TPP をテーマにした予算委員会の集中審議を「いま思案中です」という答弁で逃げるために、予算委員会が終わるのを待って発表した模様です。
その内容は「参加に向けた交渉を開始する。」というものでした。TPP 推進派も反対派も、それぞれ都合の良い解釈ができるような言い回しです。
「入りたい」という意思は明確のようですので、その必要性を熱く語って、影響の出る分野への対処方針をしっかり説明するという事が必要であったと思います。何とか両方に良い顔をしつつ収めたいという思いが伝わってくるだけで、総理の決意が伝わってこなかったのは残念な事でした。
日本は少子高齢社会に突入しており、2025年に高齢化のピークを迎えます。65歳以上の人口比率が 30%を超え、一方、労働人口は減少の一途をたどります。
高齢化社会は社会保障費が増大をします。一方で生産人口が減れば、国家の収入は落ちていきます。つまり日本は、内需だけでは支出が増えていく中で収入が減っていく構造に突入していきます。
ならば必要なのは、国外の成長力をいかに国内に取り込んでいくかという事になります。21世紀はアジアの時代と言われるほど、アジアが世界の成長基盤になります。欧米列国が、いかにアジアにアクセスするか、しのぎを削るアジア争奪戦に入っています。
日本の最大の強みは、最初からアジアの一員であるという事です。次に採るべき作戦は、アジア地域全体の経済ルールを日本にとってホームにするかアウェーにしてしまうかの選択です。

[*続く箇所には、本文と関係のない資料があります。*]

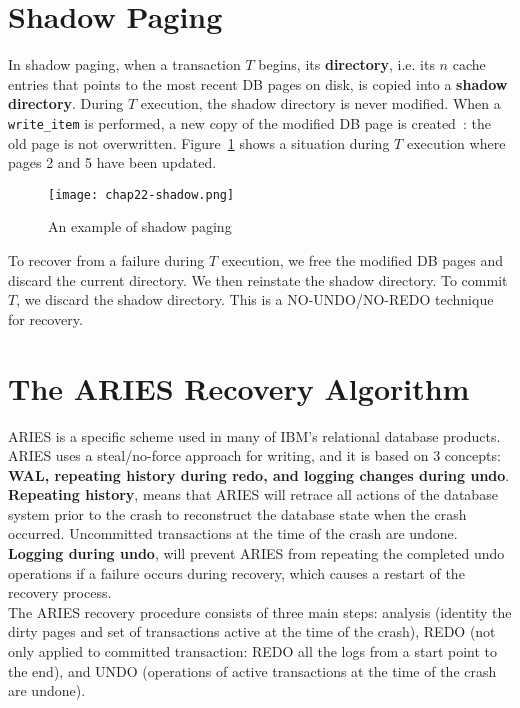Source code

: \section{Shadow Paging}
In shadow paging, when a transaction $T$ begins, its \textbf{directory}, i.e. its $n$ cache entries that points to the most recent DB pages on disk, is copied into a \textbf{shadow directory}. During $T$ execution, the shadow directory is never modified. When a \texttt{write\_item} is performed, a new copy of the modified DB page is created~: the old page is not overwritten. Figure~\ref{fig:chap22-shadow} shows a situation during $T$ execution where pages 2 and 5 have been updated. \\

\begin{figure}[h!]
    \centering
    \texttt{[image: chap22-shadow.png]}
    \caption{An example of shadow paging}
    \label{fig:chap22-shadow}
\end{figure}

To recover from a failure during $T$ execution, we free the modified DB pages and discard the current directory. We then reinstate the shadow directory. To commit $T$, we discard the shadow directory. This is a NO-UNDO/NO-REDO technique for recovery. \\



\section{The ARIES Recovery Algorithm}
\label{chap22-aries}
ARIES is a specific scheme used in many of IBM’s relational database products. ARIES uses a steal/no-force approach for writing, and it is based on 3 concepts: \textbf{WAL, repeating history during redo, and logging changes during undo}.\\
\textbf{Repeating history}, means that ARIES will retrace all actions of the database system prior to the crash to reconstruct the database state when the crash occurred. Uncommitted transactions at the time of the crash are undone. \textbf{Logging during undo}, will prevent ARIES from repeating the completed undo operations if a failure occurs during recovery, which causes a restart of the recovery process.\\

The ARIES recovery procedure consists of three main steps: analysis (identity the dirty pages and set of transactions active at the time of the crash), REDO (not only applied to committed transaction: REDO all the logs from a start point to the end), and UNDO (operations of active transactions at the time of the crash are undone).\\

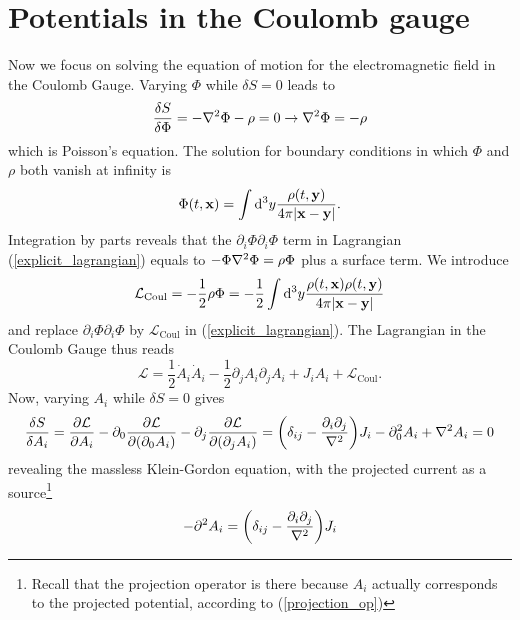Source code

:\section{Potentials in the Coulomb gauge}
Now we focus on solving the equation of motion for the electromagnetic field in the Coulomb Gauge. Varying $\Phi$ while $\delta S=0$ leads to
\begin{equation}
    \fdv{S}{\Phi}=-\laplacian\Phi-\rho=0\to \laplacian\Phi=-\rho
\end{equation}
which is Poisson's equation. The solution for boundary conditions in which $\Phi$ and $\rho$ both vanish at infinity is
\begin{equation}
    \Phi(t,\vb{x})=\int\dd^3 y\frac{\rho(t,\vb{y})}{4\pi\abs{\vb{x-y}}}.
    \label{scalar_potential}
\end{equation}
Integration by parts reveals that the $\partial_i\Phi\partial_i\Phi$ term in Lagrangian (\ref{explicit_lagrangian}) equals to $-\Phi\laplacian\Phi=\rho\Phi$ plus a surface term. We introduce
\begin{equation}
    \mathcal{L}_{\text{Coul}}=-\frac{1}{2}\rho\Phi=-\frac{1}{2}\int\dd^3 y \frac{\rho(t,\vb{x})\rho(t,\vb{y})}{4\pi\abs{\vb{x}-\vb{y}}}
\end{equation}
and replace $\partial_i\Phi\partial_i\Phi$ by $\mathcal{L}_{\text{Coul}}$ in (\ref{explicit_lagrangian}). The Lagrangian in the Coulomb Gauge thus reads
\begin{equation}
    \mathcal{L}=\frac{1}{2}\dot{A}_i\dot{A}_i-\frac{1}{2}\partial_jA_i\partial_jA_i+J_iA_i+\mathcal{L}_{\text{Coul}}.
\end{equation}
Now, varying $A_i$ while $\delta S=0$ gives
\begin{equation}
    \begin{aligned}
        \fdv{S}{A_i}=\pdv{\mathcal{L}}{A_i}-\partial_0\pdv{\mathcal{L}}{(\partial_0A_i)}-\partial_j\pdv{\mathcal{L}}{(\partial_jA_i)}=        \qty(\delta_{ij}-\frac{\partial_i\partial_j}{\laplacian})J_i-\partial_0^2A_i+\laplacian A_i=0
\end{aligned}
\end{equation}
revealing the massless Klein-Gordon equation, with the projected current as a source\footnote{Recall that the projection operator is there because $A_i$ actually corresponds to the projected potential, according to (\ref{projection_op})}
\begin{equation}
        -\partial^2A_i=\qty(\delta_{ij}-\frac{\partial_i\partial_j}{\laplacian})J_i
\end{equation}
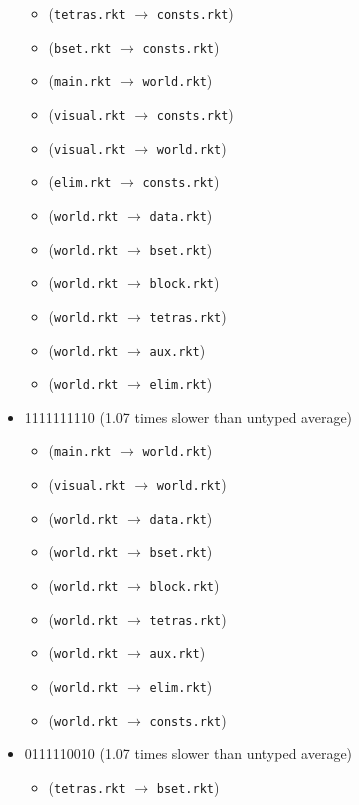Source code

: \documentclass{article}
\newcommand{\mono}[1]{\texttt{#1}}
\begin{document}
\begin{itemize}
  \begin{itemize}
  \item (\mono{tetras.rkt} $\rightarrow$ \mono{consts.rkt})
  \item (\mono{bset.rkt} $\rightarrow$ \mono{consts.rkt})
  \item (\mono{main.rkt} $\rightarrow$ \mono{world.rkt})
  \item (\mono{visual.rkt} $\rightarrow$ \mono{consts.rkt})
  \item (\mono{visual.rkt} $\rightarrow$ \mono{world.rkt})
  \item (\mono{elim.rkt} $\rightarrow$ \mono{consts.rkt})
  \item (\mono{world.rkt} $\rightarrow$ \mono{data.rkt})
  \item (\mono{world.rkt} $\rightarrow$ \mono{bset.rkt})
  \item (\mono{world.rkt} $\rightarrow$ \mono{block.rkt})
  \item (\mono{world.rkt} $\rightarrow$ \mono{tetras.rkt})
  \item (\mono{world.rkt} $\rightarrow$ \mono{aux.rkt})
  \item (\mono{world.rkt} $\rightarrow$ \mono{elim.rkt})
  \end{itemize}
\item 1111111110 (1.07 times slower than untyped average)
  \begin{itemize}
  \item (\mono{main.rkt} $\rightarrow$ \mono{world.rkt})
  \item (\mono{visual.rkt} $\rightarrow$ \mono{world.rkt})
  \item (\mono{world.rkt} $\rightarrow$ \mono{data.rkt})
  \item (\mono{world.rkt} $\rightarrow$ \mono{bset.rkt})
  \item (\mono{world.rkt} $\rightarrow$ \mono{block.rkt})
  \item (\mono{world.rkt} $\rightarrow$ \mono{tetras.rkt})
  \item (\mono{world.rkt} $\rightarrow$ \mono{aux.rkt})
  \item (\mono{world.rkt} $\rightarrow$ \mono{elim.rkt})
  \item (\mono{world.rkt} $\rightarrow$ \mono{consts.rkt})
  \end{itemize}
\item 0111110010 (1.07 times slower than untyped average)
  \begin{itemize}
  \item (\mono{tetras.rkt} $\rightarrow$ \mono{bset.rkt})

\end{itemize}
\end{itemize}
\end{document}
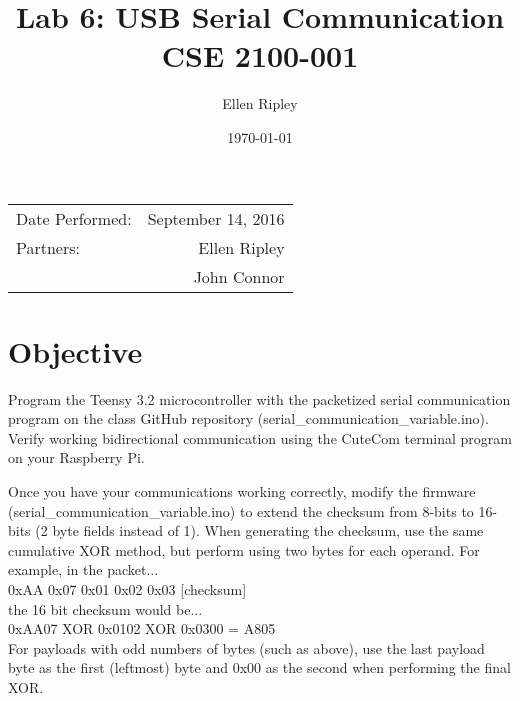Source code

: \documentclass{article}
\title{Lab 6: USB Serial Communication \\ CSE 2100-001} %
\author{Ellen Ripley} %
\date{\today} %
\begin{document}
\maketitle %

\begin{center}
\begin{tabular}{l r}
Date Performed: & September 14, 2016 \\ %
Partners: & Ellen Ripley \\ %
& John Connor \\
\end{tabular}
\end{center}



\section{Objective}

Program the Teensy 3.2 microcontroller with the packetized serial communication program on the class GitHub repository (serial\_communication\_variable.ino). Verify working bidirectional communication using the CuteCom terminal program on your Raspberry Pi.

Once you have your communications working correctly, modify the firmware (serial\_communication\_variable.ino) to extend the checksum from 8-bits to 16-bits (2 byte fields instead of 1). When generating the checksum, use the same cumulative XOR method, but perform using two bytes for each operand. For example, in the packet... \\

0xAA 0x07 0x01 0x02 0x03 [checksum]\\

the 16 bit checksum would be...\\

0xAA07 XOR 0x0102 XOR 0x0300 = A805\\

For payloads with odd numbers of bytes (such as above), use the last payload byte as the first (leftmost) byte and 0x00 as the second when performing the final XOR.
\end{document}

このまま行けば、チャイナルール、つまり力による支配でアジアが仕切られるはずです。シンガポールやマレーシアに加えベトナムまでもが TPP に加わるという事は、アメリカをアジアに引き込みニュートラルなルールを作らせようとしている事であり、力による支配でなくルールが支配するアジアを作らんとしているためです。
野田総理は、TPP の必要性を語るならば、その際に影響を受けるであろう農業の競争力を高める将来ビジョンも同時に示していかなければなりません。
現在、就農者の平均年齢は 65歳です。あと 10年経てば 75歳になり、一農家一農地の生産方式のもとでは一人が離農すると一塊の農地が荒廃地になってしまいます。
月給制できちんと週休の取れるような制度でなければ若い人の参入は見込めません。法人システムのように多くの人達が連帯して集約農地を支えていくというようなシステムがあっても良いはずです。
そこではマーケティングや経営戦略が立てられ、トレーサビリティのもとに安全・安心の日本の農産物が海外に打って出る日が来るはずです。
現状をどんなに守ったにせよ 15年後平均年齢 80歳の農民で日本の農業を担っていくという事は不可能です。若い人達が参入できるようなシステムを作っていかなければ日本の農業に未来はありません。
農協は、農産物の生産から販売にまで関わるプロ集団として農家を育成し、新製品の開発から市場の開拓まで手がける事のできる、農家にとって頼りになる存在になるべきです。死にもの狂いの努力で更に飛躍してもらいたいと願うのは私一人ではないと思います。